La Internationale Computerspielesammlung (ICS) de Alemania, un proyecto clave para la preservación de videojuegos, se disuelve por falta de financiación pública. Esta decisión, sumada a recientes movimientos de la industria, pone de manifiesto la fragilidad de la conservación del patrimonio digital y la necesidad de estructuras sólidas para garantizar el acceso futuro a la historia de los videojuegos.
Frecuentemente hemos abordado los videojuegos asumiendo que su disponibilidad estaba asegurada, incluso cuando su existencia dependía de discos, tiendas digitales y servidores que podían desaparecer. Los eventos de esta semana nos recuerdan que su conservación requiere más que buena voluntad: son necesarios soportes duraderos y organismos capaces de catalogarlos, mantenerlos y hacerlos accesibles a investigadores y al público. Sony ha decidido cerrar una de esas vías para futuros lanzamientos. Casi simultáneamente, Alemania ha abandonado uno de los proyectos públicos más ambiciosos que existían para evitar la pérdida de esta memoria.
El proceso de cierre ya ha comenzado. La Internationale Computerspielesammlung, conocida como ICS, se encuentra en fase de disolución tras la expiración de su financiación pública a finales de abril de 2026. GamesWirtschaft informa que el Gobierno federal rechazó renovar su parte del apoyo y los socios votaron por unanimidad disolver la sociedad. Aunque la decisión no elimina de inmediato las colecciones existentes, sí interrumpe la continuidad de la base de datos compartida y la infraestructura que permitía consultarla, cuyo futuro está bajo revisión jurídica y técnica.
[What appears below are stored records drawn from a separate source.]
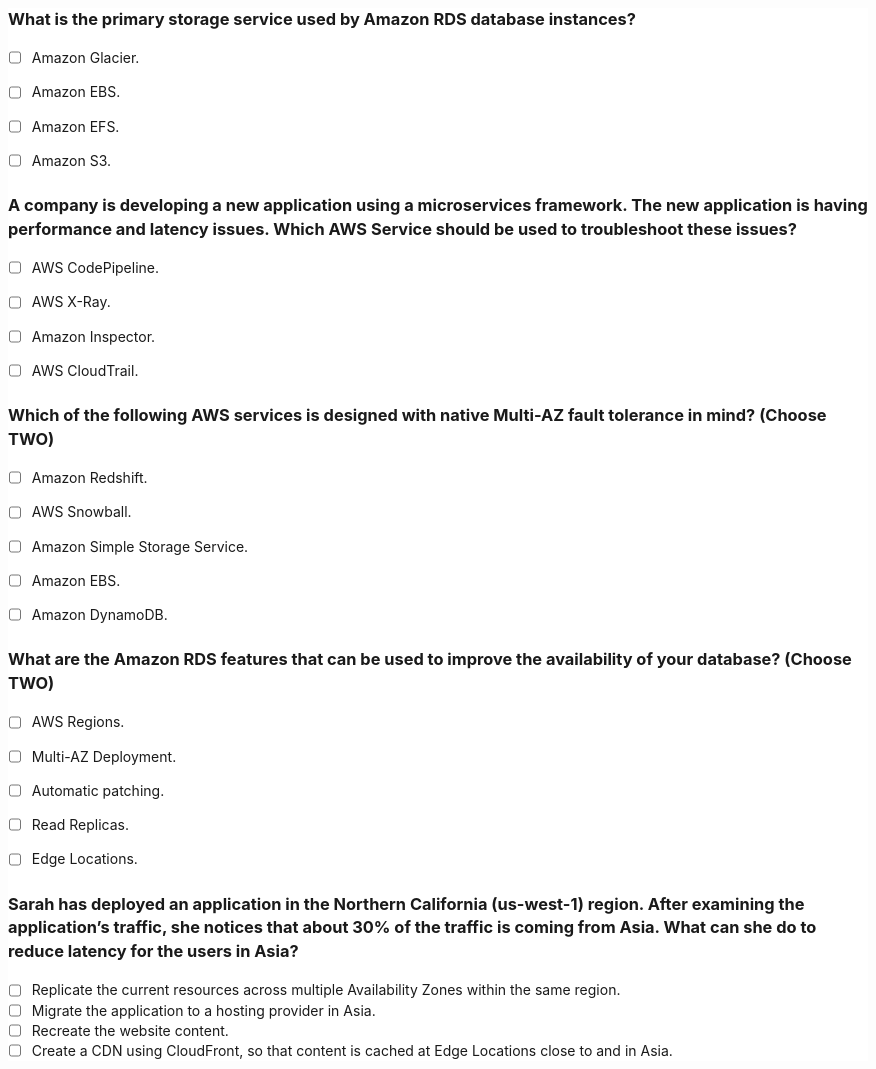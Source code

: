  

### What is the primary storage service used by Amazon RDS database instances?

- [ ] Amazon Glacier.
- [ ] Amazon EBS.
- [ ] Amazon EFS.
- [ ] Amazon S3.

 

### A company is developing a new application using a microservices framework. The new application is having performance and latency issues. Which AWS Service should be used to troubleshoot these issues?

- [ ] AWS CodePipeline.
- [ ] AWS X-Ray.
- [ ] Amazon Inspector.
- [ ] AWS CloudTrail.

 

### Which of the following AWS services is designed with native Multi-AZ fault tolerance in mind? (Choose TWO)

- [ ] Amazon Redshift.
- [ ] AWS Snowball.
- [ ] Amazon Simple Storage Service.
- [ ] Amazon EBS.
- [ ] Amazon DynamoDB.

 

### What are the Amazon RDS features that can be used to improve the availability of your database? (Choose TWO)

- [ ] AWS Regions.
- [ ] Multi-AZ Deployment.
- [ ] Automatic patching.
- [ ] Read Replicas.
- [ ] Edge Locations.

 

### Sarah has deployed an application in the Northern California (us-west-1) region. After examining the application’s traffic, she notices that about 30% of the traffic is coming from Asia. What can she do to reduce latency for the users in Asia?

- [ ] Replicate the current resources across multiple Availability Zones within the same region.
- [ ] Migrate the application to a hosting provider in Asia.
- [ ] Recreate the website content.
- [ ] Create a CDN using CloudFront, so that content is cached at Edge Locations close to and in Asia.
La ICS albergaba un archivo de más de 60.000 juegos, reuniendo registros y fondos aportados por instituciones como el Computerspielemuseum de Berlín, la USK, la asociación game y el centro de investigación DIGAREC. La colección incluía cartuchos, disquetes, CD, DVD y Blu-ray, además de cajas, manuales, materiales asociados y hardware. Sin embargo, lo que se podía consultar públicamente desde abril de 2019 era la base de datos digital, no los juegos físicos en sí. Las piezas físicas permanecen en manos de las entidades propietarias.
La ambición del proyecto era mucho mayor. La ICS aspiraba a concentrar en un solo lugar los fondos que estaban dispersos entre sus socios y convertir el conjunto en una herramienta estable para investigadores, medios y especialistas. El plan contemplaba facilitar el acceso mediante emulación automatizada y crear una sede pública permanente en la región de la capital alemana. Este salto completo nunca llegó a consolidarse: ya existía un repositorio, pero faltaban la institucionalización permanente, la sede pública y el acceso previsto mediante emulación. Esa segunda fase quedó sin completar.
El dinero no encontró una vía estable. Las ayudas provenían del Senado de Berlín y del comisionado federal de Cultura, pero estaban ligadas a una fase temporal de la iniciativa. Cuando la política de videojuegos pasó en 2025 al Ministerio Federal de Investigación, Tecnología y Espacio, este estudió la posibilidad de convertir la ICS en una institución permanente. Finalmente, concluyó que el modelo no era económicamente viable debido a la escala del trabajo necesario.
Preservar también significa garantizar el acceso. El escenario que dejan estos dos movimientos no solo implica que habrá menos objetos que guardar o menos proyectos capaces de ordenarlos. También se debilita la posibilidad de consultar, estudiar y comprender esos juegos dentro de varias décadas, cuando dependan de hardware, documentación y sistemas que quizás ya no existan. La coincidencia entre el anuncio de Sony y la caída de la ICS señala en esa dirección: la memoria del videojuego no desaparece de golpe, sino cuando se retiran, una a una, las estructuras que permiten mantenerla disponible.